Monday, January 9, 2017

Lansing-NESCA Plan meets Tuesday on State Hospital North Campus

Tomorrow, Tuesday the 10th, the Lansing-NESCA neighborhood plan, "Envision," is meeting to discuss the North Campus of the State Hospital.

Meeting Flier for January 10th on the State Hospital
On the one hand, this is yet another "meeting" in a series of them that has never quite seemed to blossom into real collaboration and action on the North Campus. More often it has seemed like they were merely platforms for the State to say "here's what we're gonna do," especially as the neighborhood has seemed mostly to want more single-family dwellings and parky nothingness. The City would like a larger property tax base for it, and the State simply wants to unload and monetize it. Getting everybody's interests to align more or less has been a challenge.

But on the other hand, things have not yet proceeded so far that course-corrections are not possible. So each meeting still has "opportunity," even if that opportunity seems more slender than folks might like.

By now you will have heard of the plan to renovate Yaquina Hall for some affordable housing. The City is purchasing it and plans to create 50 1-bedroom apartments ranging from 420 - 650 SF in size. The latest published budget for this has a total cost of about $9.8 million and $195,000 per unit.

Yaquina Hall, 1946 - to be affordable housing
Let's do a back-of-the-envelope comparison to another project going on right now.

245 Court, December 2016 - via CB|Two
The project at 245 Court Street is will have 40 for-rent residential units, and 2,180 square feet of ground floor commercial space. It has a current estimate of $9 million. If we ignore the retail space, that's about $225,000 per unit (if you subtracted the retail component, the per-unit price would be even less.)

What I want to focus on here is not the detail about exact per square foot costs or quality of finishes or anything. I just want a crude order-of-magnitude comparison.

And what you see is that the cost to rehab Yaquina Hall is not all that different from the cost of new construction.

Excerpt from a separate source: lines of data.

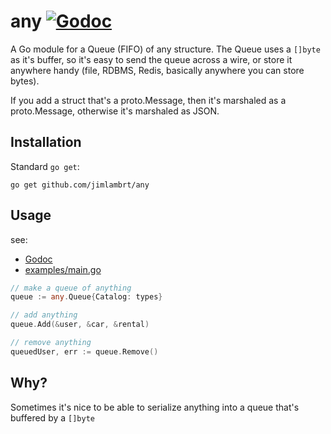 # any [![Godoc](https://godoc.org/github.com/jimlambrt/any?status.svg)](https://godoc.org/github.com/jimlambrt/any)

A Go module for a Queue (FIFO) of any structure.  The Queue uses a `[]byte` as it's buffer, so it's easy to send the queue across a wire, or store it anywhere handy (file, RDBMS, Redis, basically anywhere you can store bytes).

If you add a struct that's a proto.Message, then it's marshaled as a proto.Message, otherwise it's marshaled as JSON.

## Installation

Standard `go get`:

```
go get github.com/jimlambrt/any
```

## Usage

see:
* [Godoc](http://godoc.org/github.com/jimlambrt/any)
* [examples/main.go](./example/main.go)

``` go
// make a queue of anything
queue := any.Queue{Catalog: types}

// add anything
queue.Add(&user, &car, &rental)

// remove anything
queuedUser, err := queue.Remove()
```

## Why?

Sometimes it's nice to be able to serialize anything into a queue that's buffered by a `[]byte` 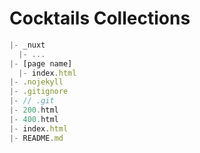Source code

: # Cocktails Collections

```js
|- _nuxt
  |- ...
|- [page name]
  |- index.html
|- .nojekyll
|- .gitignore
|- // .git
|- 200.html
|- 400.html
|- index.html
|- README.md
```
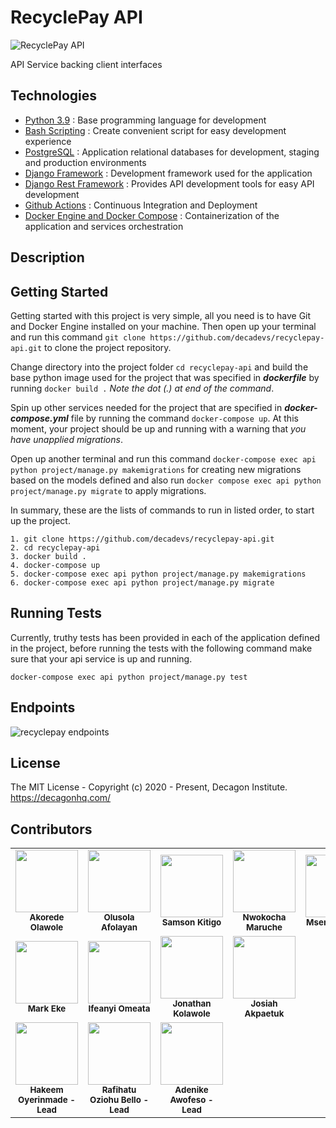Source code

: # RecyclePay API

![RecyclePay API](https://github.com/decadevs/recyclepay-api/actions/workflows/ci.yml/badge.svg?branch=main)

API Service backing client interfaces

## Technologies

- [Python 3.9](https://python.org) : Base programming language for development
- [Bash Scripting](https://www.codecademy.com/learn/learn-the-command-line/modules/bash-scripting) : Create convenient script for easy development experience
- [PostgreSQL](https://www.postgresql.org/) : Application relational databases for development, staging and production environments
- [Django Framework](https://www.djangoproject.com/) : Development framework used for the application
- [Django Rest Framework](https://www.django-rest-framework.org/) : Provides API development tools for easy API development
- [Github Actions](https://docs.github.com/en/free-pro-team@latest/actions) : Continuous Integration and Deployment
- [Docker Engine and Docker Compose](https://www.docker.com/) : Containerization of the application and services orchestration

## Description

## Getting Started

Getting started with this project is very simple, all you need is to have Git and Docker Engine installed on your machine. Then open up your terminal and run this command `git clone https://github.com/decadevs/recyclepay-api.git` to clone the project repository.

Change directory into the project folder `cd recyclepay-api` and build the base python image used for the project that was specified in **_dockerfile_** by running `docker build .` _Note the dot (.) at end of the command_.

Spin up other services needed for the project that are specified in **_docker-compose.yml_** file by running the command `docker-compose up`. At this moment, your project should be up and running with a warning that _you have unapplied migrations_.

Open up another terminal and run this command `docker-compose exec api python project/manage.py makemigrations` for creating new migrations based on the models defined and also run `docker compose exec api python project/manage.py migrate` to apply migrations.

In summary, these are the lists of commands to run in listed order, to start up the project.

```docker
1. git clone https://github.com/decadevs/recyclepay-api.git
2. cd recyclepay-api
3. docker build .
4. docker-compose up
5. docker-compose exec api python project/manage.py makemigrations
6. docker-compose exec api python project/manage.py migrate
```

## Running Tests

Currently, truthy tests has been provided in each of the application defined in the project, before running the tests with the following command make sure that your api service is up and running.

```docker
docker-compose exec api python project/manage.py test
```

## Endpoints

![recyclepay endpoints](https://user-images.githubusercontent.com/22947152/178920967-2729b151-67b7-4e2f-b8f6-d6487d55d765.png)


## License

The MIT License - Copyright (c) 2020 - Present, Decagon Institute. https://decagonhq.com/

## Contributors

<table>
    <tr>
        <td align="center">
            <div>
                <img src="https://avatars.githubusercontent.com/u/22947152?v=4" width="100px;">
                <br /><sub><b>Akorede Olawole</b></sub>
            </div>
        </td>
        <td align="center">
            <div>
                <img src="https://avatars.githubusercontent.com/u/42410665?v=4" width="100px;">
                <br /><sub><b>Olusola Afolayan</b></sub>
            </div>
        </td>
        <td align="center">
            <div>
                <img src="https://avatars.githubusercontent.com/u/58984618?v=4" width="100px;">
                <br /><sub><b>Samson Kitigo</b></sub>
            </div>
        </td>
        <td align="center">
            <div>
                <img src="https://avatars.githubusercontent.com/u/83557813?v=4" width="100px;">
                <br /><sub><b>Nwokocha Maruche</b></sub>
            </div>
        </td>
        <td align="center">
            <div>
                <img src="https://avatars.githubusercontent.com/u/98774165?v=4" width="100px;">
                <br /><sub><b>Msendoo Chile</b></sub>
            </div>
        </td>
      </tr>
      <tr>
        <td align="center">
            <div>
                <img src="https://avatars.githubusercontent.com/u/21022645?v=4" width="100px;">
                <br /><sub><b>Mark Eke</b></sub>
            </div>
        </td>
        <td align="center">
            <div>
                <img src="https://avatars.githubusercontent.com/u/32337103?v=4" width="100px;">
                <br /><sub><b>Ifeanyi Omeata</b></sub>
            </div>
        </td>
        <td align="center">
            <div>
                <img src="https://avatars.githubusercontent.com/u/61989480?v=4" width="100px;">
                <br /><sub><b>Jonathan Kolawole</b></sub>
            </div>
        </td>
        <td align="center">
            <div>
                <img src="https://avatars.githubusercontent.com/u/86872686?v=4" width="100px;">
                <br /><sub><b>Josiah Akpaetuk</b></sub>
            </div>
        </td>
      </tr>
      <tr>
        <td align="center">
            <div>
                <img src="https://avatars.githubusercontent.com/u/67855565?v=4" width="100px;">
                <br /><sub><b>Hakeem Oyerinmade - Lead</b></sub>
            </div>
        </td>
        <td align="center">
            <div>
                <img src="https://avatars0.githubusercontent.com/u/61936161?s=400&v=4" width="100px;">
                <br /><sub><b>Rafihatu Oziohu Bello - Lead</b></sub>
            </div>
        </td>
        <td align="center">
            <div>
                <img src="https://avatars.githubusercontent.com/u/41590285?v=4" width="100px;">
                <br /><sub><b>Adenike Awofeso - Lead</b></sub>
            </div>
        </td>
      </tr>
</table>
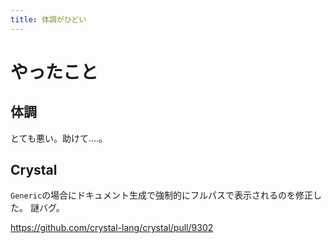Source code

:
 ```yaml
---
title: 体調がひどい
---
```


# やったこと

## 体調

とても悪い。助けて‥‥。

## Crystal

`Generic`の場合にドキュメント生成で強制的にフルパスで表示されるのを修正した。
謎バグ。

<https://github.com/crystal-lang/crystal/pull/9302>


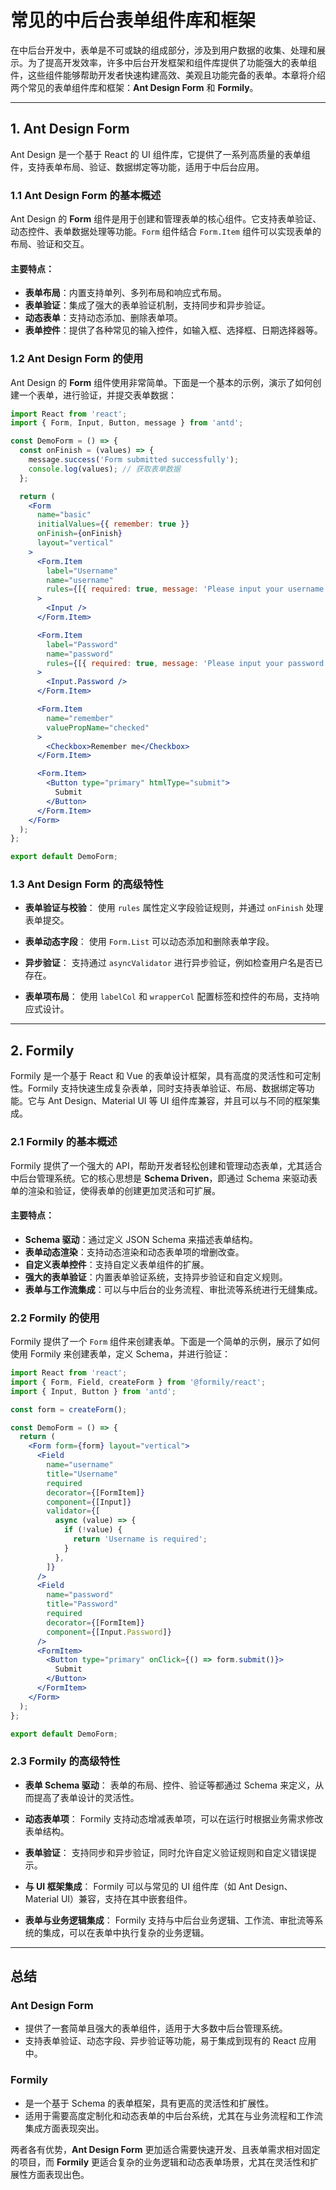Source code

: # 常见的中后台表单组件库和框架

在中后台开发中，表单是不可或缺的组成部分，涉及到用户数据的收集、处理和展示。为了提高开发效率，许多中后台开发框架和组件库提供了功能强大的表单组件，这些组件能够帮助开发者快速构建高效、美观且功能完备的表单。本章将介绍两个常见的表单组件库和框架：**Ant Design Form** 和 **Formily**。

---

## **1. Ant Design Form**

Ant Design 是一个基于 React 的 UI 组件库，它提供了一系列高质量的表单组件，支持表单布局、验证、数据绑定等功能，适用于中后台应用。

### **1.1 Ant Design Form 的基本概述**

Ant Design 的 **Form** 组件是用于创建和管理表单的核心组件。它支持表单验证、动态控件、表单数据处理等功能。`Form` 组件结合 `Form.Item` 组件可以实现表单的布局、验证和交互。

#### **主要特点：**

- **表单布局**：内置支持单列、多列布局和响应式布局。
- **表单验证**：集成了强大的表单验证机制，支持同步和异步验证。
- **动态表单**：支持动态添加、删除表单项。
- **表单控件**：提供了各种常见的输入控件，如输入框、选择框、日期选择器等。

### **1.2 Ant Design Form 的使用**

Ant Design 的 **Form** 组件使用非常简单。下面是一个基本的示例，演示了如何创建一个表单，进行验证，并提交表单数据：

```jsx
import React from 'react';
import { Form, Input, Button, message } from 'antd';

const DemoForm = () => {
  const onFinish = (values) => {
    message.success('Form submitted successfully');
    console.log(values); // 获取表单数据
  };

  return (
    <Form
      name="basic"
      initialValues={{ remember: true }}
      onFinish={onFinish}
      layout="vertical"
    >
      <Form.Item
        label="Username"
        name="username"
        rules={[{ required: true, message: 'Please input your username!' }]}
      >
        <Input />
      </Form.Item>

      <Form.Item
        label="Password"
        name="password"
        rules={[{ required: true, message: 'Please input your password!' }]}
      >
        <Input.Password />
      </Form.Item>

      <Form.Item
        name="remember"
        valuePropName="checked"
      >
        <Checkbox>Remember me</Checkbox>
      </Form.Item>

      <Form.Item>
        <Button type="primary" htmlType="submit">
          Submit
        </Button>
      </Form.Item>
    </Form>
  );
};

export default DemoForm;
```

### **1.3 Ant Design Form 的高级特性**

- **表单验证与校验**：
  使用 `rules` 属性定义字段验证规则，并通过 `onFinish` 处理表单提交。

- **表单动态字段**：
  使用 `Form.List` 可以动态添加和删除表单字段。

- **异步验证**：
  支持通过 `asyncValidator` 进行异步验证，例如检查用户名是否已存在。

- **表单项布局**：
  使用 `labelCol` 和 `wrapperCol` 配置标签和控件的布局，支持响应式设计。

---

## **2. Formily**

Formily 是一个基于 React 和 Vue 的表单设计框架，具有高度的灵活性和可定制性。Formily 支持快速生成复杂表单，同时支持表单验证、布局、数据绑定等功能。它与 Ant Design、Material UI 等 UI 组件库兼容，并且可以与不同的框架集成。

### **2.1 Formily 的基本概述**

Formily 提供了一个强大的 API，帮助开发者轻松创建和管理动态表单，尤其适合中后台管理系统。它的核心思想是 **Schema Driven**，即通过 Schema 来驱动表单的渲染和验证，使得表单的创建更加灵活和可扩展。

#### **主要特点：**

- **Schema 驱动**：通过定义 JSON Schema 来描述表单结构。
- **表单动态渲染**：支持动态渲染和动态表单项的增删改查。
- **自定义表单控件**：支持自定义表单组件的扩展。
- **强大的表单验证**：内置表单验证系统，支持异步验证和自定义规则。
- **表单与工作流集成**：可以与中后台的业务流程、审批流等系统进行无缝集成。

### **2.2 Formily 的使用**

Formily 提供了一个 `Form` 组件来创建表单。下面是一个简单的示例，展示了如何使用 Formily 来创建表单，定义 Schema，并进行验证：

```jsx
import React from 'react';
import { Form, Field, createForm } from '@formily/react';
import { Input, Button } from 'antd';

const form = createForm();

const DemoForm = () => {
  return (
    <Form form={form} layout="vertical">
      <Field
        name="username"
        title="Username"
        required
        decorator={[FormItem]}
        component={[Input]}
        validator={[
          async (value) => {
            if (!value) {
              return 'Username is required';
            }
          },
        ]}
      />
      <Field
        name="password"
        title="Password"
        required
        decorator={[FormItem]}
        component={[Input.Password]}
      />
      <FormItem>
        <Button type="primary" onClick={() => form.submit()}>
          Submit
        </Button>
      </FormItem>
    </Form>
  );
};

export default DemoForm;
```

### **2.3 Formily 的高级特性**

- **表单 Schema 驱动**：
  表单的布局、控件、验证等都通过 Schema 来定义，从而提高了表单设计的灵活性。

- **动态表单项**：
  Formily 支持动态增减表单项，可以在运行时根据业务需求修改表单结构。

- **表单验证**：
  支持同步和异步验证，同时允许自定义验证规则和自定义错误提示。

- **与 UI 框架集成**：
  Formily 可以与常见的 UI 组件库（如 Ant Design、Material UI）兼容，支持在其中嵌套组件。

- **表单与业务逻辑集成**：
  Formily 支持与中后台业务逻辑、工作流、审批流等系统的集成，可以在表单中执行复杂的业务逻辑。

---

## **总结**

### **Ant Design Form**

- 提供了一套简单且强大的表单组件，适用于大多数中后台管理系统。
- 支持表单验证、动态字段、异步验证等功能，易于集成到现有的 React 应用中。

### **Formily**

- 是一个基于 Schema 的表单框架，具有更高的灵活性和扩展性。
- 适用于需要高度定制化和动态表单的中后台系统，尤其在与业务流程和工作流集成方面表现突出。

两者各有优势，**Ant Design Form** 更加适合需要快速开发、且表单需求相对固定的项目，而 **Formily** 更适合复杂的业务逻辑和动态表单场景，尤其在灵活性和扩展性方面表现出色。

If we assume that Yaquina Hall was in significantly better shape than the other buildings on the North Campus, especially with regard to things like asbestos remediation and other legitimate environmental safety things, it is far from obvious that saving those other buildings was ever going to yield meaningful savings. The opposite, in fact, seems more likely, that trying to rehab most or all of those buildings was going to be a debilitating money pit.

Reusing all those buildings sounds like a great and thrifty idea, but given the abatement and mitigation work that would be required, new construction is not obviously more expensive.

That's a sad conclusion, but the most reasonable one given public information at the moment.

Dome Building in the fall - still to be saved
Saving Yaquina Hall and the Dome Building is a reasonable compromise that honors the history and positions the land for a vibrant redevelopment.

At the Lansing-NESCA meeting, there should also probably be more talk about how the development here fits with city and regional priorities and values, and is not only a small, local neighborhood matter.

Community Priorities Survey
part of the Strategic Planning Process
But it's not difficult to understand worries about making the development into a giant parking lot studded with three-story particle board walkup apartment blocks. That's the path the proposal for the Rose Garden/Epping parcel on Portland Road is heading down, and I'm not sure that project is being positioned for long-term health, success, and neighborhood vitality.

Site Plan concept for 3350 Portland Road
180 units of affordable housing
(and lots of parking)
While some of the neighborhood concerns for the State Hospital parcel seem wrong or overblown, especially in light of the site's citywide significance, other concerns still seem reasonable. The fiasco at the Blind School, and the snail's pace out at Fairview both should more explicitly inform this project, and it doesn't seem that the City has ever published any sort of "lessons learned" on those projects, and attempted to use the struggles there to inform a better way here. That seems like an important feedback loop!

January 2014
At this point, though, there doesn't seem to be much new to say, so here are some previous discussions you might not have seen or might feel like revisiting.
The meeting will be 6:30 p.m. Tuesday the 10th at Salem First Church of the Nazarene, which is located at 1550 Market Street NE.